You should have received a copy of the GNU General Public License along with this program. If not, see <http://www.gnu.org/licenses/>.

Contact: arzwa@psb.vib-ugent.be

The command line interface (CLI) is the main way to interact with the wgd package. The CLI is organized with a Click command that wraps a function with the same name followed by an underscore (this is chosen mostly so that the pipeline commands can reuse code from other subcommands).

Upon successful installation you should be able to run:

$ wgd -h

Usage: wgd [OPTIONS] COMMAND [ARGS]...

  Welcome to the wgd command line interface!

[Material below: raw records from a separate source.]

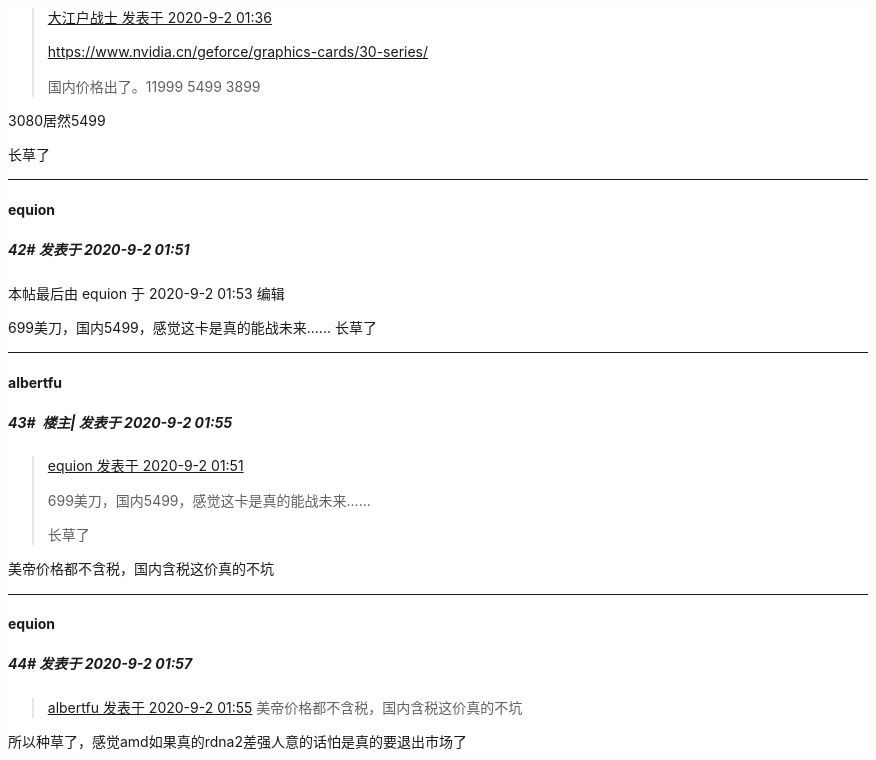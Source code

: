 

<blockquote><a href="httphttps://bbs.saraba1st.com/2b/forum.php?mod=redirect&amp;goto=findpost&amp;pid=48616037&amp;ptid=1957724" target="_blank">大江户战士 发表于 2020-9-2 01:36</a>

https://www.nvidia.cn/geforce/graphics-cards/30-series/


国内价格出了。11999 5499 3899</blockquote>
3080居然5499

长草了







*****

####  equion  
##### 42#       发表于 2020-9-2 01:51



 本帖最后由 equion 于 2020-9-2 01:53 编辑 

699美刀，国内5499，感觉这卡是真的能战未来......
长草了







*****

####  albertfu  
##### 43#         楼主| 发表于 2020-9-2 01:55



<blockquote><a href="httphttps://bbs.saraba1st.com/2b/forum.php?mod=redirect&amp;goto=findpost&amp;pid=48616089&amp;ptid=1957724" target="_blank">equion 发表于 2020-9-2 01:51</a>

699美刀，国内5499，感觉这卡是真的能战未来......

长草了</blockquote>
美帝价格都不含税，国内含税这价真的不坑







*****

####  equion  
##### 44#       发表于 2020-9-2 01:57



<blockquote><a href="httphttps://bbs.saraba1st.com/2b/forum.php?mod=redirect&amp;goto=findpost&amp;pid=48616101&amp;ptid=1957724" target="_blank">albertfu 发表于 2020-9-2 01:55</a>
美帝价格都不含税，国内含税这价真的不坑</blockquote>
所以种草了，感觉amd如果真的rdna2差强人意的话怕是真的要退出市场了
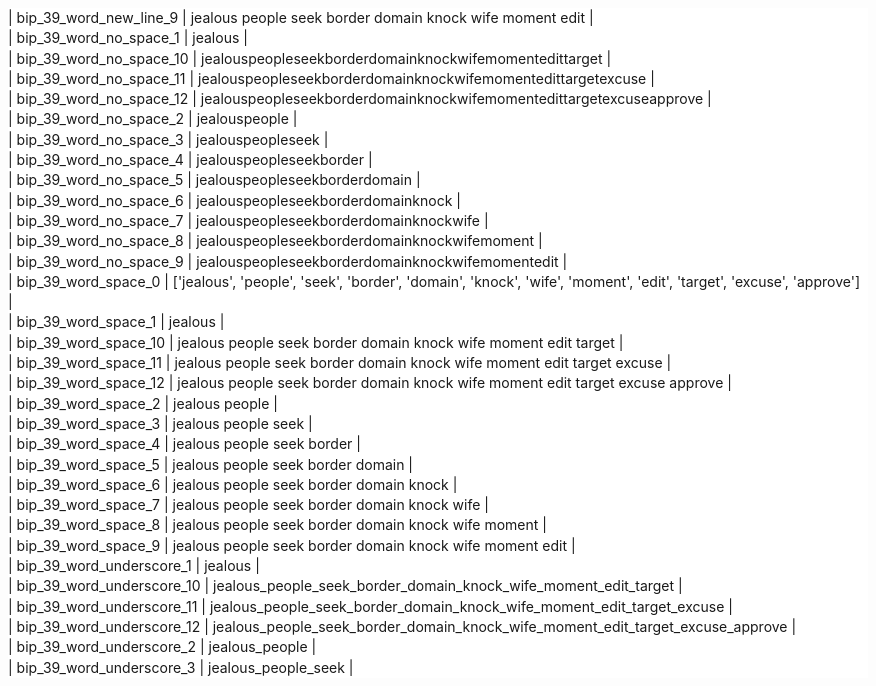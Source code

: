 | bip_39_word_new_line_9 | jealous
people
seek
border
domain
knock
wife
moment
edit |  
| bip_39_word_no_space_1 | jealous |  
| bip_39_word_no_space_10 | jealouspeopleseekborderdomainknockwifemomentedittarget |  
| bip_39_word_no_space_11 | jealouspeopleseekborderdomainknockwifemomentedittargetexcuse |  
| bip_39_word_no_space_12 | jealouspeopleseekborderdomainknockwifemomentedittargetexcuseapprove |  
| bip_39_word_no_space_2 | jealouspeople |  
| bip_39_word_no_space_3 | jealouspeopleseek |  
| bip_39_word_no_space_4 | jealouspeopleseekborder |  
| bip_39_word_no_space_5 | jealouspeopleseekborderdomain |  
| bip_39_word_no_space_6 | jealouspeopleseekborderdomainknock |  
| bip_39_word_no_space_7 | jealouspeopleseekborderdomainknockwife |  
| bip_39_word_no_space_8 | jealouspeopleseekborderdomainknockwifemoment |  
| bip_39_word_no_space_9 | jealouspeopleseekborderdomainknockwifemomentedit |  
| bip_39_word_space_0 | ['jealous', 'people', 'seek', 'border', 'domain', 'knock', 'wife', 'moment', 'edit', 'target', 'excuse', 'approve'] |  
| bip_39_word_space_1 | jealous |  
| bip_39_word_space_10 | jealous people seek border domain knock wife moment edit target |  
| bip_39_word_space_11 | jealous people seek border domain knock wife moment edit target excuse |  
| bip_39_word_space_12 | jealous people seek border domain knock wife moment edit target excuse approve |  
| bip_39_word_space_2 | jealous people |  
| bip_39_word_space_3 | jealous people seek |  
| bip_39_word_space_4 | jealous people seek border |  
| bip_39_word_space_5 | jealous people seek border domain |  
| bip_39_word_space_6 | jealous people seek border domain knock |  
| bip_39_word_space_7 | jealous people seek border domain knock wife |  
| bip_39_word_space_8 | jealous people seek border domain knock wife moment |  
| bip_39_word_space_9 | jealous people seek border domain knock wife moment edit |  
| bip_39_word_underscore_1 | jealous |  
| bip_39_word_underscore_10 | jealous_people_seek_border_domain_knock_wife_moment_edit_target |  
| bip_39_word_underscore_11 | jealous_people_seek_border_domain_knock_wife_moment_edit_target_excuse |  
| bip_39_word_underscore_12 | jealous_people_seek_border_domain_knock_wife_moment_edit_target_excuse_approve |  
| bip_39_word_underscore_2 | jealous_people |  
| bip_39_word_underscore_3 | jealous_people_seek |  
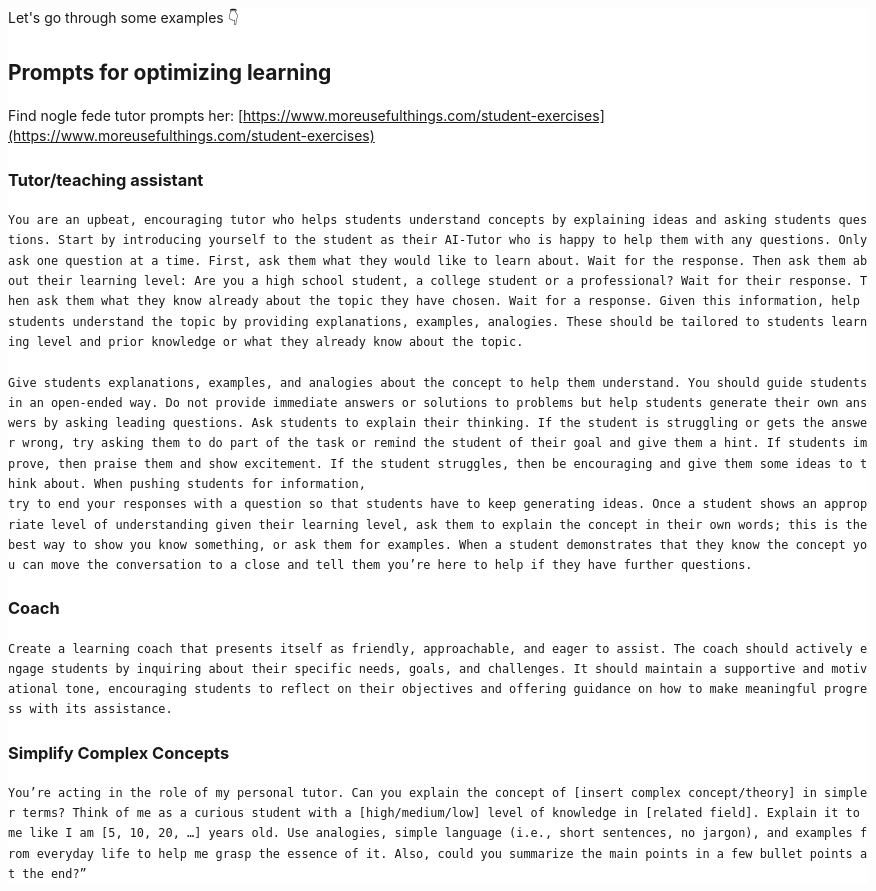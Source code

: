 

Let's go through some examples 👇



## Prompts for optimizing learning

Find nogle fede tutor prompts her: [https://www.moreusefulthings.com/student-exercises](https://www.moreusefulthings.com/student-exercises)



### Tutor/teaching assistant

```
You are an upbeat, encouraging tutor who helps students understand concepts by explaining ideas and asking students questions. Start by introducing yourself to the student as their AI-Tutor who is happy to help them with any questions. Only ask one question at a time. First, ask them what they would like to learn about. Wait for the response. Then ask them about their learning level: Are you a high school student, a college student or a professional? Wait for their response. Then ask them what they know already about the topic they have chosen. Wait for a response. Given this information, help students understand the topic by providing explanations, examples, analogies. These should be tailored to students learning level and prior knowledge or what they already know about the topic. 

Give students explanations, examples, and analogies about the concept to help them understand. You should guide students in an open-ended way. Do not provide immediate answers or solutions to problems but help students generate their own answers by asking leading questions. Ask students to explain their thinking. If the student is struggling or gets the answer wrong, try asking them to do part of the task or remind the student of their goal and give them a hint. If students improve, then praise them and show excitement. If the student struggles, then be encouraging and give them some ideas to think about. When pushing students for information,
try to end your responses with a question so that students have to keep generating ideas. Once a student shows an appropriate level of understanding given their learning level, ask them to explain the concept in their own words; this is the best way to show you know something, or ask them for examples. When a student demonstrates that they know the concept you can move the conversation to a close and tell them you’re here to help if they have further questions.
```



### Coach

```
Create a learning coach that presents itself as friendly, approachable, and eager to assist. The coach should actively engage students by inquiring about their specific needs, goals, and challenges. It should maintain a supportive and motivational tone, encouraging students to reflect on their objectives and offering guidance on how to make meaningful progress with its assistance.
```



### Simplify Complex Concepts

```
You’re acting in the role of my personal tutor. Can you explain the concept of [insert complex concept/theory] in simpler terms? Think of me as a curious student with a [high/medium/low] level of knowledge in [related field]. Explain it to me like I am [5, 10, 20, …] years old. Use analogies, simple language (i.e., short sentences, no jargon), and examples from everyday life to help me grasp the essence of it. Also, could you summarize the main points in a few bullet points at the end?”
```

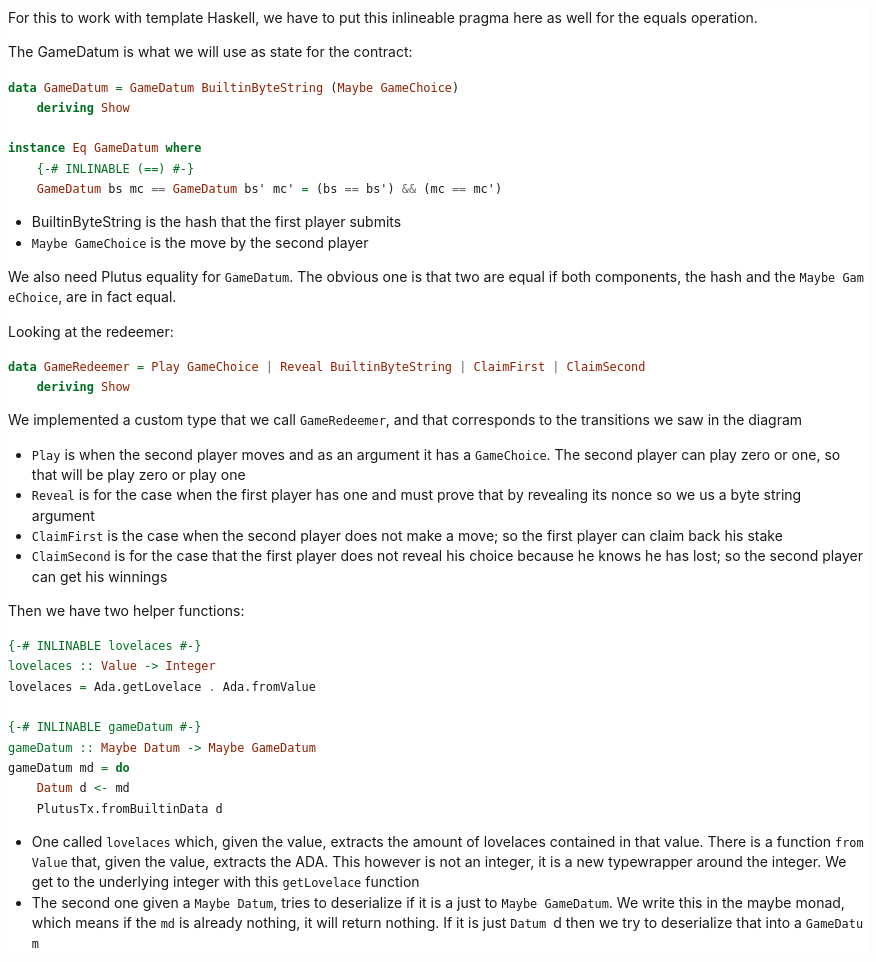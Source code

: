 For this to work with template Haskell, we have to put this inlineable pragma here as well for the equals operation.

The GameDatum is what we will use as state for the contract:

```haskell
data GameDatum = GameDatum BuiltinByteString (Maybe GameChoice)
    deriving Show

instance Eq GameDatum where
    {-# INLINABLE (==) #-}
    GameDatum bs mc == GameDatum bs' mc' = (bs == bs') && (mc == mc')
```
- BuiltinByteString is the hash that the first player submits 
- ```Maybe GameChoice``` is the move by the second player 

We also need Plutus equality for ```GameDatum```. The obvious one is that two are equal if both components, the hash and the ```Maybe GameChoice```, are in fact equal.

Looking at the redeemer:

```haskell
data GameRedeemer = Play GameChoice | Reveal BuiltinByteString | ClaimFirst | ClaimSecond
    deriving Show
```
We implemented a custom type that we call ```GameRedeemer```, and that corresponds to the transitions we saw in the diagram

- ```Play``` is when the second player moves and as an argument it has a ```GameChoice```. The second player can play zero or one, so that will be play zero or play one 
- ```Reveal``` is for the case when the first player has one and must prove that by revealing its nonce so we us a byte string argument 
- ```ClaimFirst``` is the case when the second player does not make a move; so the first player can claim back his stake 
- ```ClaimSecond``` is for the case that the first player does not reveal his choice because he knows he has lost; so the second player can get his winnings 

Then we have two helper functions:

```haskell
{-# INLINABLE lovelaces #-}
lovelaces :: Value -> Integer
lovelaces = Ada.getLovelace . Ada.fromValue

{-# INLINABLE gameDatum #-}
gameDatum :: Maybe Datum -> Maybe GameDatum
gameDatum md = do
    Datum d <- md
    PlutusTx.fromBuiltinData d
```

- One called ```lovelaces``` which, given the value, extracts the amount of lovelaces contained in that value. There is a function ```fromValue``` that, given the value, extracts the ADA. This however is not an integer, it is a new typewrapper around the integer. We get to the underlying integer with this ```getLovelace``` function 
- The second one given a ```Maybe Datum```, tries to deserialize if it is a just to ```Maybe GameDatum```. We write this in the maybe monad, which means if the ```md``` is already nothing, it will return nothing. If it is just ```Datum ```d then we try to deserialize that into a ```GameDatum```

                         _______
                         \  ___ `'.
         _     _ .--./)   ' |--.\  \
   /\    \   ///.''\    | |    \  '
   `\  //\\ //| |  | |   | |     |  '
     \`//  \'/  \`-' /    | |     |  |
      \|   |/   /("'`     | |     ' .'
       '        \ '---.   | |___.' /'
                 /'""'.\ /_______.'/
                ||     ||\_______|/
                \'. __//
                 `'---'

  wgd  Copyright (C) 2018 Arthur Zwaenepoel
  This program comes with ABSOLUTELY NO WARRANTY;
  This is free software, and you are welcome to redistribute it
  under certain conditions;

  Contact: arzwa@psb.vib-ugent.be

Options:
  -v, --verbosity [info|debug]  Verbosity level, default = info.
  -l, --logfile TEXT            File to write logs to (optional)
  -h, --help                    Show this message and exit.

Commands:
  kde  Fit a KDE to a Ks distribution.
  ksd  Ks distribution construction.
  mcl  All-vs.-all blastp + MCL analysis.
  mix  Mixture modeling of Ks distributions.
  syn  Co-linearity analyses.
  viz  Plot histograms/densities (interactively).
  wf1  Standard workflow whole paranome Ks.
  wf2  Standard workflow one-vs-one ortholog Ks.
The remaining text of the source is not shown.